Within these entries, which lines include the string "usually"? Copy each one.

[Stored data entries]
==============================

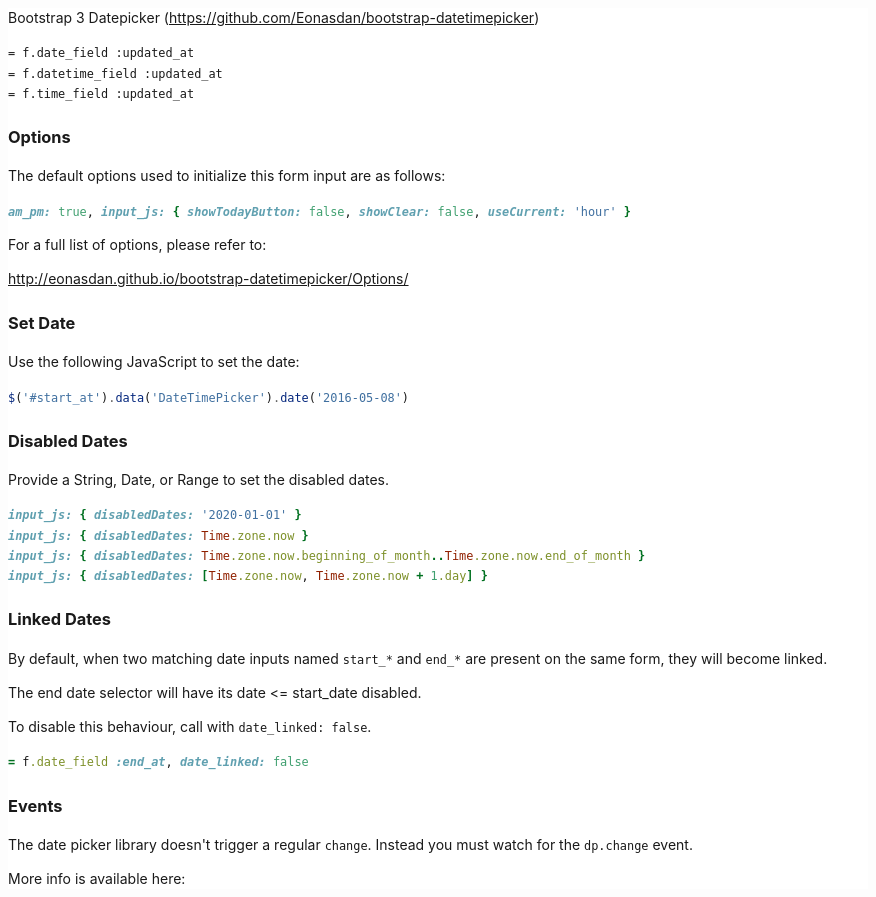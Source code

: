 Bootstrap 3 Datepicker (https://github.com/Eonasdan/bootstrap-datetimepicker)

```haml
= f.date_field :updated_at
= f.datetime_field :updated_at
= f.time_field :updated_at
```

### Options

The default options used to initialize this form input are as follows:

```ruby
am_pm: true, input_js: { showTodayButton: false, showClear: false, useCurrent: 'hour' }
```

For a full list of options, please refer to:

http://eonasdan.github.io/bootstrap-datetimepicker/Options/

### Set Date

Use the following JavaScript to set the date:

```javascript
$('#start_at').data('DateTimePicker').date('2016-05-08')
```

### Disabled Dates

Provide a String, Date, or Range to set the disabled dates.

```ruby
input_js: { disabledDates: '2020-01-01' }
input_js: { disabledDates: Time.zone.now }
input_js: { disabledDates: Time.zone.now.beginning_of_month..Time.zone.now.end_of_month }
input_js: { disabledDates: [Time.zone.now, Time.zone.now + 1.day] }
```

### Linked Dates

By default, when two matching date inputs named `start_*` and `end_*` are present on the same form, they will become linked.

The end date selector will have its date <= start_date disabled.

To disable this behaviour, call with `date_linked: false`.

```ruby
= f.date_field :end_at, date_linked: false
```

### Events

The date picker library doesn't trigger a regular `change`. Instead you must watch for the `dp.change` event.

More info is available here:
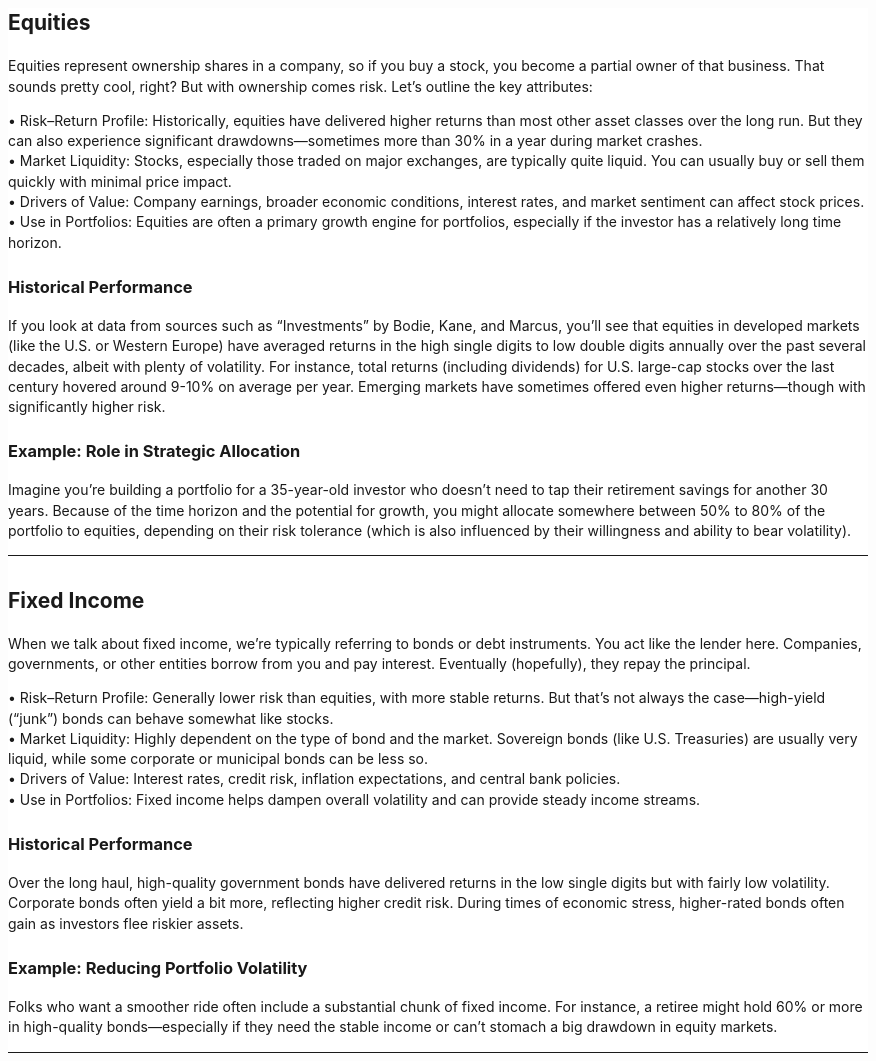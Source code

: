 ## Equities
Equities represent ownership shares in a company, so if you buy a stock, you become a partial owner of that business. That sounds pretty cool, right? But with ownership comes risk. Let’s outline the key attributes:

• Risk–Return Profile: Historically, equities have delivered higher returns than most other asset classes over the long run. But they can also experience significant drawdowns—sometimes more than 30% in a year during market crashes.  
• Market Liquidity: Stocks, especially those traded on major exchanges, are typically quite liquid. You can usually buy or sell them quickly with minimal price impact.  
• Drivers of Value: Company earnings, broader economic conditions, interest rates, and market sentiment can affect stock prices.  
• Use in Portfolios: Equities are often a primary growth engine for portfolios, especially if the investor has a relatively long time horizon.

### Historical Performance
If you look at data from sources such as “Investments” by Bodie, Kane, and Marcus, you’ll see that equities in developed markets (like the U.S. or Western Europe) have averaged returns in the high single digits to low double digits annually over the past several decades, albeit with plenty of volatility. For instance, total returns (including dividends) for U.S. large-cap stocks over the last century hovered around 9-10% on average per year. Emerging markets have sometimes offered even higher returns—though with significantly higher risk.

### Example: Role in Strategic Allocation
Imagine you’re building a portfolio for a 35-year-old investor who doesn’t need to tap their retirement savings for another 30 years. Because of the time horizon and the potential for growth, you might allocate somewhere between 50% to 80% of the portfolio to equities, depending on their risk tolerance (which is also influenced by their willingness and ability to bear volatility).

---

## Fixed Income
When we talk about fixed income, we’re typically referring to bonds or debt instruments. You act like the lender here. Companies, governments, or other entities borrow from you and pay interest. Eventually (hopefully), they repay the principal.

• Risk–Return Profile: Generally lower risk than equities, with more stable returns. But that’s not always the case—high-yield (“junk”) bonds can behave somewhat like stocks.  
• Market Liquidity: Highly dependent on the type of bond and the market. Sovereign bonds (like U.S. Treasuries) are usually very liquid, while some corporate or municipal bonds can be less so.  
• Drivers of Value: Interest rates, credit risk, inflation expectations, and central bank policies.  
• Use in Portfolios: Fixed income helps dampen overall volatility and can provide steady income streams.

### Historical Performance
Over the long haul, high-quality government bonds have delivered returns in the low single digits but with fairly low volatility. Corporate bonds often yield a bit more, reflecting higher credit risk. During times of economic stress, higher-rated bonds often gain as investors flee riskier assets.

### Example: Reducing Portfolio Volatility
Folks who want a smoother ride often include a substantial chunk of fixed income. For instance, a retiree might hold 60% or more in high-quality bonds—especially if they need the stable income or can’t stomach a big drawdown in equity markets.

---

==============================

> [REPLY TO THE EXERCISE]
• Market Liquidity: Stocks, especially those traded on major exchanges, are typically quite liquid. You can usually buy or sell them quickly with minimal price impact.  
• Market Liquidity: Highly dependent on the type of bond and the market. Sovereign bonds (like U.S. Treasuries) are usually very liquid, while some corporate or municipal bonds can be less so.  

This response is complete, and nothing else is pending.